April 8, 2010

Umisei Yamasei Chaya

The earthen road binding the coastal city of Mi-Nôzu to the inland city of Osaku stretches through lush green valleys studded with black stone and clumps of venerable trees. In the cleft of one of these valleys lies the farming village of Kakuno. Rice paddies border the road on both sides of it. Tis a typical small farming community with it's tiny shintoist shrine next to a flowing weeping willow and a mere handful of wooden and thatched houses. Just beyond the village, a tangeant path leaves the main road. A plain wooden sign is posted at the foot of the way that winds it way up the valley's forested side. Upon it, in skillfully simple calligraphy, beautiful black Kanji (ideograms) announce, "Umisei Yamasei Chaya" (Trans.= the Mountain and sea spirits tea-house).

Ages ago dark volcanic mountains reigned herein but the spirits of rain and wind softened them, so that now all that remains of them is a holy stone. Twas said to have been a tear shed by Amaterasu at the death of Yoroishiku, human hero of old who saved her from wedding Yanami and was said to have been her lover. As the path winds up the valley, trees gradually block the village from view. The stone stands, at man height, just a short ways off of the path in a clearing amidst ancient red-trunked firs. It’s bound with two plaited straw ropes adorned with white paper twists, and looks like naught more than a rounded shard of black stone, yet somehow one feels the presence of positive Tama (energy or identity of a shinto spirit). A nearby yet invisible delicate waterfall fills the clearing with a gentle whisper. Local legend has it that the stream's waters once came from the evermelt of a mountain glacier. With time the melting glaciers had disappeared but the waters had gathered 'neath the earth and flowed forth, following out of love the same path as it did before though the mountain it cherished had changed into a valley. Thus exceptionally pure water flowed down the valley to feed the rice paddies and the village therein. Exceptionally pure waters that would make a tea lover's delight.

Which brings us to the chaya... It stands atop of the valley as if carried by the surrounding trees and lifted to the sky, affording it an impregnable view of all the surrounding lands. On exceptionally clear days one can see distant mountains on one side of the horizon and the sea on the other. No garden implements the house and none is needed as nature’s beauty requires no human intervention for perfection herein. The crystal stream takes its source next to the house and delights the eyes before running away amongst the trees. Some plum and cherry trees were planted long ago, so as to delight with their blossoms in spring and to make umeboshi (pickled plums)in fall. The leaves are now brilliant red and gold and have just begun to fall: at sunset they seem to fill the sky. The leaves that lazily find their way into the stream are swiftly born away dancing merrily on the currents.
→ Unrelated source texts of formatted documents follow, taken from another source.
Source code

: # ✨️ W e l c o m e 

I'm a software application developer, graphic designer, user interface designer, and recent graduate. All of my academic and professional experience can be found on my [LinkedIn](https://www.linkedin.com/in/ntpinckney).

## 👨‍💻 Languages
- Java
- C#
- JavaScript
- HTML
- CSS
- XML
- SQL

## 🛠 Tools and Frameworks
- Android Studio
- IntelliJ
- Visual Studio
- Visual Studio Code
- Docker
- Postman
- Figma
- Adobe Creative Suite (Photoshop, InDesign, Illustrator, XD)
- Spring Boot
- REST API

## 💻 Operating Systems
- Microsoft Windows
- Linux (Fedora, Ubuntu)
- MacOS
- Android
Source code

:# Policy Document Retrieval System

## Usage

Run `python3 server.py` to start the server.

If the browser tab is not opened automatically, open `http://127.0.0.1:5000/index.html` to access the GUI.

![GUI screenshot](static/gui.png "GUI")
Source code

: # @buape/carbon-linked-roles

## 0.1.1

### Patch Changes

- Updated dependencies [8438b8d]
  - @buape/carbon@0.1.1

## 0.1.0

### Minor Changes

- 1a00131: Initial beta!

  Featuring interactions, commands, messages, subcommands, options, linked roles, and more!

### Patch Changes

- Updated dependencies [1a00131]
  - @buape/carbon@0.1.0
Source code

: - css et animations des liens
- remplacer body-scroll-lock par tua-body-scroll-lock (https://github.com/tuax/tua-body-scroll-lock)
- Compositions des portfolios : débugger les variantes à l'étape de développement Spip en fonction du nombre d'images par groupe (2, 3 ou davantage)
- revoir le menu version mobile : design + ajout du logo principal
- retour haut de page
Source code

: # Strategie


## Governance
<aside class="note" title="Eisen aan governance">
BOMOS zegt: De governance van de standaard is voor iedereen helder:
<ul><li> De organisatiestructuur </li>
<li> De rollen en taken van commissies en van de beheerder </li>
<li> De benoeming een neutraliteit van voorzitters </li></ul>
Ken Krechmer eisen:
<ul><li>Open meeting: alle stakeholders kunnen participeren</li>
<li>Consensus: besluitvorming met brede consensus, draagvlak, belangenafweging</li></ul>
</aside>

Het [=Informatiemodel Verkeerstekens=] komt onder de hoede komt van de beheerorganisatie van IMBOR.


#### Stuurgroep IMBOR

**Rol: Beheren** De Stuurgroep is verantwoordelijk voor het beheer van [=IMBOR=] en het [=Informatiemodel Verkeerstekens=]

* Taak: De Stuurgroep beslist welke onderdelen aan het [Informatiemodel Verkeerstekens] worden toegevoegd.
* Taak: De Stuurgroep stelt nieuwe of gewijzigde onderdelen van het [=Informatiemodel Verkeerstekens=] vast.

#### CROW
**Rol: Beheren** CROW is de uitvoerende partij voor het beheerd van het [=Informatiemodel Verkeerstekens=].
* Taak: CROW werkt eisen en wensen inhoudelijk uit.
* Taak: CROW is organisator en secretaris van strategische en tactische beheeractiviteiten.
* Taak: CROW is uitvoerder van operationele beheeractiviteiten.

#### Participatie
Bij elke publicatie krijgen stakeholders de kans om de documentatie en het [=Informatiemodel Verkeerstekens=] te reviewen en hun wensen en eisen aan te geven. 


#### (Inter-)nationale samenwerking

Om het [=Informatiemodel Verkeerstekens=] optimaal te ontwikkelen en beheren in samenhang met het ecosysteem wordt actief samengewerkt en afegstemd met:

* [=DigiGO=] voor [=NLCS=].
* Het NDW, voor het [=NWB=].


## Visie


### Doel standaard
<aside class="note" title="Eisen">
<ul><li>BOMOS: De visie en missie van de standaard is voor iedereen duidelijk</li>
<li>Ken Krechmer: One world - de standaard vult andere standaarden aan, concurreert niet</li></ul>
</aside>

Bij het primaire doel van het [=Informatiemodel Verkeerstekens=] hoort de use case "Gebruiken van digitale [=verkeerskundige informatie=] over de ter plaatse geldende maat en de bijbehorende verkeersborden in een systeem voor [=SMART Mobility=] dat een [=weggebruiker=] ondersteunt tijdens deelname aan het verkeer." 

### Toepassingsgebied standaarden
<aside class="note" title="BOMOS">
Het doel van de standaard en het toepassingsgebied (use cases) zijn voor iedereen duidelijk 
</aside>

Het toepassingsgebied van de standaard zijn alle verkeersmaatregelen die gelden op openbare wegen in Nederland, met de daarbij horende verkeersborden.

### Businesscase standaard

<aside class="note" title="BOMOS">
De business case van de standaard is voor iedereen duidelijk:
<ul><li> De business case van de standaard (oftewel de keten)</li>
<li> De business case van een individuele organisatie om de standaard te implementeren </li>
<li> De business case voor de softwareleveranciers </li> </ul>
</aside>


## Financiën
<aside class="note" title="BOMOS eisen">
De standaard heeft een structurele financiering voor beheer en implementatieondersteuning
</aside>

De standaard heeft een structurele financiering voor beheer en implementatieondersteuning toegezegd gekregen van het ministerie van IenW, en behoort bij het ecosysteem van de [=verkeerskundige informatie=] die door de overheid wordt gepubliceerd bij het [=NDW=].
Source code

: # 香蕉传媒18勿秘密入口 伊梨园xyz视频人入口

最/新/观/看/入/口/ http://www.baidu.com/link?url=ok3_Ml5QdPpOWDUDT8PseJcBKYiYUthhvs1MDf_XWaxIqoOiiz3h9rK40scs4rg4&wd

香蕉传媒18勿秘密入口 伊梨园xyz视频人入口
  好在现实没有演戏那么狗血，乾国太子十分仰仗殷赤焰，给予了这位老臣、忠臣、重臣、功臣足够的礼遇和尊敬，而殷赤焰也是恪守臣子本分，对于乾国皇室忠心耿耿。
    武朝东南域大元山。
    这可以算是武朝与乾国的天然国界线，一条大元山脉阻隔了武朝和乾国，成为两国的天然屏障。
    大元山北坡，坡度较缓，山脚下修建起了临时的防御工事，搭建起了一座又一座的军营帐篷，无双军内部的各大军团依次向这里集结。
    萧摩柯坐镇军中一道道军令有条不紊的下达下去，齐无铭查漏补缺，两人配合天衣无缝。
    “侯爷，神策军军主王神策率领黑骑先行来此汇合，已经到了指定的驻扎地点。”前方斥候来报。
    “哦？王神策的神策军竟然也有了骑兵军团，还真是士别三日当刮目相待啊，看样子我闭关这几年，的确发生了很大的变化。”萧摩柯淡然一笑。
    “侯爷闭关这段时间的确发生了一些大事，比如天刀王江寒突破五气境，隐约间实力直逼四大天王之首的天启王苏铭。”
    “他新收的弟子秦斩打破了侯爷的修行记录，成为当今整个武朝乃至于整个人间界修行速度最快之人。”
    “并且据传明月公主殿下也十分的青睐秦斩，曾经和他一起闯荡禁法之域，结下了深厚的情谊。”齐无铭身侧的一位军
The chaya itself looks more like a large country home than a tea-house: a square wooden building, with lested earthenware shingles, built around a fireplace in the main room, with a small kitchen and bathhouse annexed to the main building. The interior is sparsely yet sufficiently furnished and decorated. There are a few sumie (ink paintings) paintings and calligraphy on the walls left by inspired guests. One of the paintings, in haboku style (strong stroked impressionistic monochromatic ink painting), depicts a squirrel as it hesitates between tasting a nearby stream’s water and eating the nut it holds in it’s paws. Another, in ma-hsia style (a monochromatic highly detailed classical Chinese style), depicts a heron somewhat condescendingly observing something -possibly everything- from a perch on a branch of pine. Some of the caligraphy are poems, yet two stand out as puzzling : a simple circle like figure “O” and a rotund “Q” like figure, obviously a story untold lies behind them.

A few hours from dawn, within the house, a man sits at a low table in front of an ink set and some drying sketches of a kaki (persimmon). He is the host, Terruro Magunojo, and is awaiting his guests, the food is ready and the fire burns bright. Perhaps one of the guests will add to the works on the walls?